Denver Mayor Michael B. Hancock and Manager of Aviation Kim Day joined hundreds of local, state and regional partners to celebrate reaching the program's construction midpoint.
Patrons gathered inside the shell of what will be DIA's new transit center, with the freshly welded steel of the intricate new 360-ton train platform canopy brightly lit behind them, to view building progress after two years of work that began in late 2011. They also witnessed the placement of a 50-year time capsule commemorating the event. The capsule will remain buried beneath the new transit center until 2063.
The hotel is on track to open in 2015 with commuter rail service beginning in 2016. During the building phase, the program will employ 600 to 700 people.

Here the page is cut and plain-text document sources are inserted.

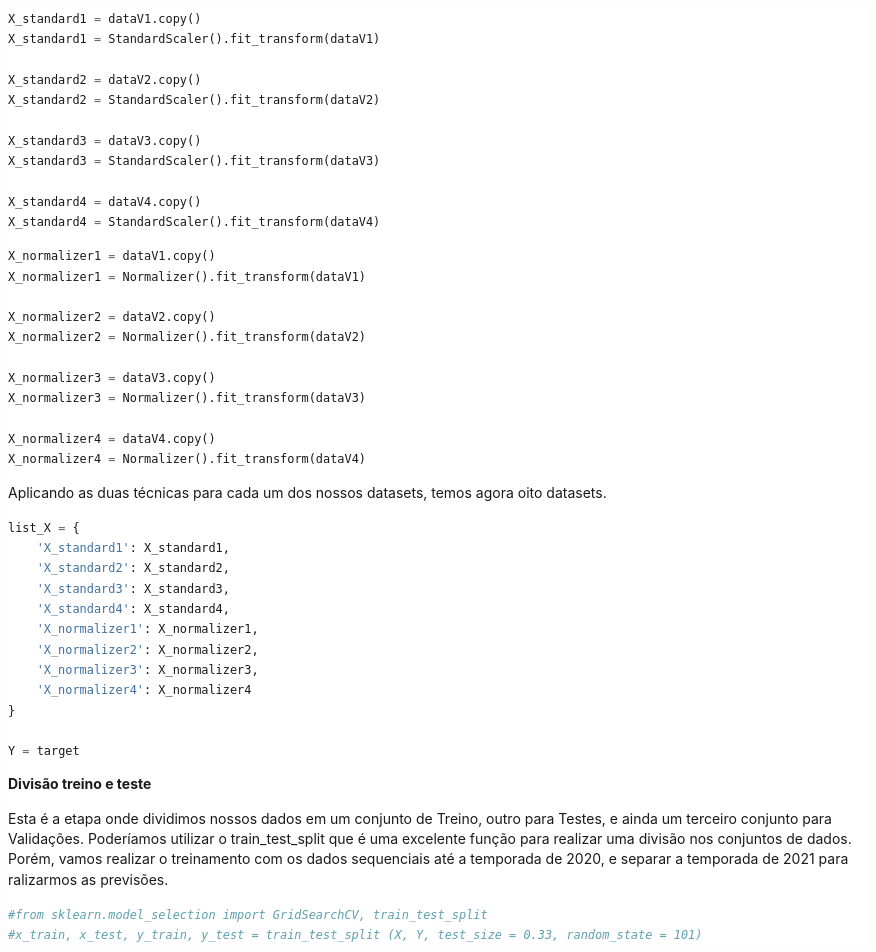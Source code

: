 
```python
X_standard1 = dataV1.copy()
X_standard1 = StandardScaler().fit_transform(dataV1)

X_standard2 = dataV2.copy()
X_standard2 = StandardScaler().fit_transform(dataV2)

X_standard3 = dataV3.copy()
X_standard3 = StandardScaler().fit_transform(dataV3)

X_standard4 = dataV4.copy()
X_standard4 = StandardScaler().fit_transform(dataV4)
```


```python
X_normalizer1 = dataV1.copy()
X_normalizer1 = Normalizer().fit_transform(dataV1)

X_normalizer2 = dataV2.copy()
X_normalizer2 = Normalizer().fit_transform(dataV2)

X_normalizer3 = dataV3.copy()
X_normalizer3 = Normalizer().fit_transform(dataV3)

X_normalizer4 = dataV4.copy()
X_normalizer4 = Normalizer().fit_transform(dataV4)
```

Aplicando as duas técnicas para cada um dos nossos datasets, temos agora oito datasets.


```python
list_X = {
    'X_standard1': X_standard1,
    'X_standard2': X_standard2,
    'X_standard3': X_standard3,
    'X_standard4': X_standard4,
    'X_normalizer1': X_normalizer1,
    'X_normalizer2': X_normalizer2,
    'X_normalizer3': X_normalizer3,
    'X_normalizer4': X_normalizer4
}

Y = target
```

**Divisão treino e teste**

Esta é a etapa onde dividimos nossos dados em um conjunto de Treino, outro para Testes, e ainda um terceiro conjunto para Validações. Poderíamos utilizar o train_test_split que é uma excelente função para realizar uma divisão nos conjuntos de dados. Porém, vamos realizar o treinamento com os dados sequenciais até a temporada de 2020, e separar a temporada de 2021 para ralizarmos as previsões.


```python
#from sklearn.model_selection import GridSearchCV, train_test_split
#x_train, x_test, y_train, y_test = train_test_split (X, Y, test_size = 0.33, random_state = 101)
```
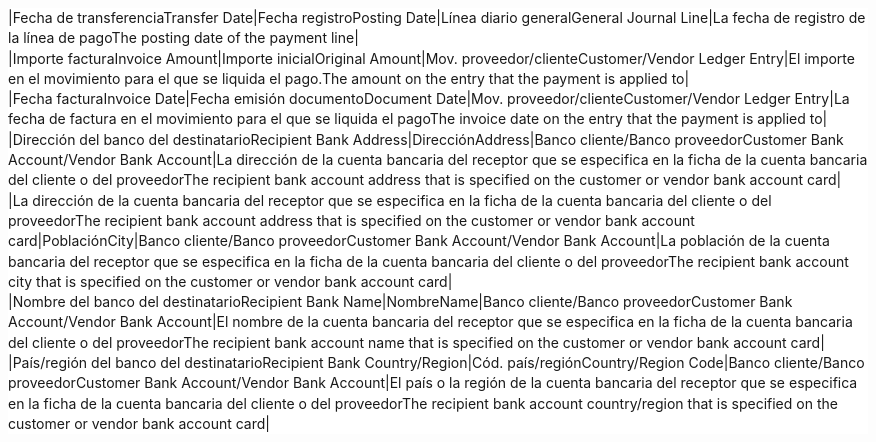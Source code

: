 |<span data-ttu-id="b7ba6-207">Fecha de transferencia</span><span class="sxs-lookup"><span data-stu-id="b7ba6-207">Transfer Date</span></span>|<span data-ttu-id="b7ba6-208">Fecha registro</span><span class="sxs-lookup"><span data-stu-id="b7ba6-208">Posting Date</span></span>|<span data-ttu-id="b7ba6-209">Línea diario general</span><span class="sxs-lookup"><span data-stu-id="b7ba6-209">General Journal Line</span></span>|<span data-ttu-id="b7ba6-210">La fecha de registro de la línea de pago</span><span class="sxs-lookup"><span data-stu-id="b7ba6-210">The posting date of the payment line</span></span>|  
|<span data-ttu-id="b7ba6-211">Importe factura</span><span class="sxs-lookup"><span data-stu-id="b7ba6-211">Invoice Amount</span></span>|<span data-ttu-id="b7ba6-212">Importe inicial</span><span class="sxs-lookup"><span data-stu-id="b7ba6-212">Original Amount</span></span>|<span data-ttu-id="b7ba6-213">Mov. proveedor/cliente</span><span class="sxs-lookup"><span data-stu-id="b7ba6-213">Customer/Vendor Ledger Entry</span></span>|<span data-ttu-id="b7ba6-214">El importe en el movimiento para el que se liquida el pago.</span><span class="sxs-lookup"><span data-stu-id="b7ba6-214">The amount on the entry that the payment is applied to</span></span>|  
|<span data-ttu-id="b7ba6-215">Fecha factura</span><span class="sxs-lookup"><span data-stu-id="b7ba6-215">Invoice Date</span></span>|<span data-ttu-id="b7ba6-216">Fecha emisión documento</span><span class="sxs-lookup"><span data-stu-id="b7ba6-216">Document Date</span></span>|<span data-ttu-id="b7ba6-217">Mov. proveedor/cliente</span><span class="sxs-lookup"><span data-stu-id="b7ba6-217">Customer/Vendor Ledger Entry</span></span>|<span data-ttu-id="b7ba6-218">La fecha de factura en el movimiento para el que se liquida el pago</span><span class="sxs-lookup"><span data-stu-id="b7ba6-218">The invoice date on the entry that the payment is applied to</span></span>|  
|<span data-ttu-id="b7ba6-219">Dirección del banco del destinatario</span><span class="sxs-lookup"><span data-stu-id="b7ba6-219">Recipient Bank Address</span></span>|<span data-ttu-id="b7ba6-220">Dirección</span><span class="sxs-lookup"><span data-stu-id="b7ba6-220">Address</span></span>|<span data-ttu-id="b7ba6-221">Banco cliente/Banco proveedor</span><span class="sxs-lookup"><span data-stu-id="b7ba6-221">Customer Bank Account/Vendor Bank Account</span></span>|<span data-ttu-id="b7ba6-222">La dirección de la cuenta bancaria del receptor que se especifica en la ficha de la cuenta bancaria del cliente o del proveedor</span><span class="sxs-lookup"><span data-stu-id="b7ba6-222">The recipient bank account address that is specified on the customer or vendor bank account card</span></span>|  
|<span data-ttu-id="b7ba6-223">La dirección de la cuenta bancaria del receptor que se especifica en la ficha de la cuenta bancaria del cliente o del proveedor</span><span class="sxs-lookup"><span data-stu-id="b7ba6-223">The recipient bank account address that is specified on the customer or vendor bank account card</span></span>|<span data-ttu-id="b7ba6-224">Población</span><span class="sxs-lookup"><span data-stu-id="b7ba6-224">City</span></span>|<span data-ttu-id="b7ba6-225">Banco cliente/Banco proveedor</span><span class="sxs-lookup"><span data-stu-id="b7ba6-225">Customer Bank Account/Vendor Bank Account</span></span>|<span data-ttu-id="b7ba6-226">La población de la cuenta bancaria del receptor que se especifica en la ficha de la cuenta bancaria del cliente o del proveedor</span><span class="sxs-lookup"><span data-stu-id="b7ba6-226">The recipient bank account city that is specified on the customer or vendor bank account card</span></span>|  
|<span data-ttu-id="b7ba6-227">Nombre del banco del destinatario</span><span class="sxs-lookup"><span data-stu-id="b7ba6-227">Recipient Bank Name</span></span>|<span data-ttu-id="b7ba6-228">Nombre</span><span class="sxs-lookup"><span data-stu-id="b7ba6-228">Name</span></span>|<span data-ttu-id="b7ba6-229">Banco cliente/Banco proveedor</span><span class="sxs-lookup"><span data-stu-id="b7ba6-229">Customer Bank Account/Vendor Bank Account</span></span>|<span data-ttu-id="b7ba6-230">El nombre de la cuenta bancaria del receptor que se especifica en la ficha de la cuenta bancaria del cliente o del proveedor</span><span class="sxs-lookup"><span data-stu-id="b7ba6-230">The recipient bank account name that is specified on the customer or vendor bank account card</span></span>|  
|<span data-ttu-id="b7ba6-231">País/región del banco del destinatario</span><span class="sxs-lookup"><span data-stu-id="b7ba6-231">Recipient Bank Country/Region</span></span>|<span data-ttu-id="b7ba6-232">Cód. país/región</span><span class="sxs-lookup"><span data-stu-id="b7ba6-232">Country/Region Code</span></span>|<span data-ttu-id="b7ba6-233">Banco cliente/Banco proveedor</span><span class="sxs-lookup"><span data-stu-id="b7ba6-233">Customer Bank Account/Vendor Bank Account</span></span>|<span data-ttu-id="b7ba6-234">El país o la región de la cuenta bancaria del receptor que se especifica en la ficha de la cuenta bancaria del cliente o del proveedor</span><span class="sxs-lookup"><span data-stu-id="b7ba6-234">The recipient bank account country/region that is specified on the customer or vendor bank account card</span></span>|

Denver Mayor Michael B. Hancock noted that "with more than 100 minority- and women-owned businesses under contract, DIA's Hotel and Transit Center Program is one of the single largest opportunities for the M/WBE community in the city's history. It's one of the many ways DIA contributes to the overall vitality of Colorado's economic health."
A complete listing of items included in the time capsule is posted on www.flydenver.com. View the program progress video on DIA's YouTube channel.
#1 — Denver and Tokyo Linked by Nonstop Flight
Small wooden boxes filled with sake were used on June 10 to toast the new United Airlines Denver-Tokyo nonstop flight, which was preparing to leave DIA on an inaugural voyage.
Colorado Governor John Hickenlooper, Denver Mayor Michael B. Hancock, and United Airlines executives joined Aviation Manager Kim Day, Japan's consul-general for Denver, Japanese Community leaders, airport employees, and air travelers in marking the occasion with ceremony and a touch of festivity.
Gov. Hickenlooper praised Mayor Hancock and other metropolitan leaders for working so hard for so long to achieve the new route between Denver and Tokyo. Mayor Hancock told United Airlines, "We can't say thank you enough for taking a risk on this region." He predicted that the flight would spur economic development of "epic proportions" for years to come in Denver and the state.
"It's been a long road and the support has been unwavering," said Day. "This community is going to make this flight a success." When the ceremonies concluded, Flight 139's passengers boarded a freshly minted, fuel efficient Boeing 787 Dreamliner and settled in to inaugurate Denver's first nonstop flight to Asia.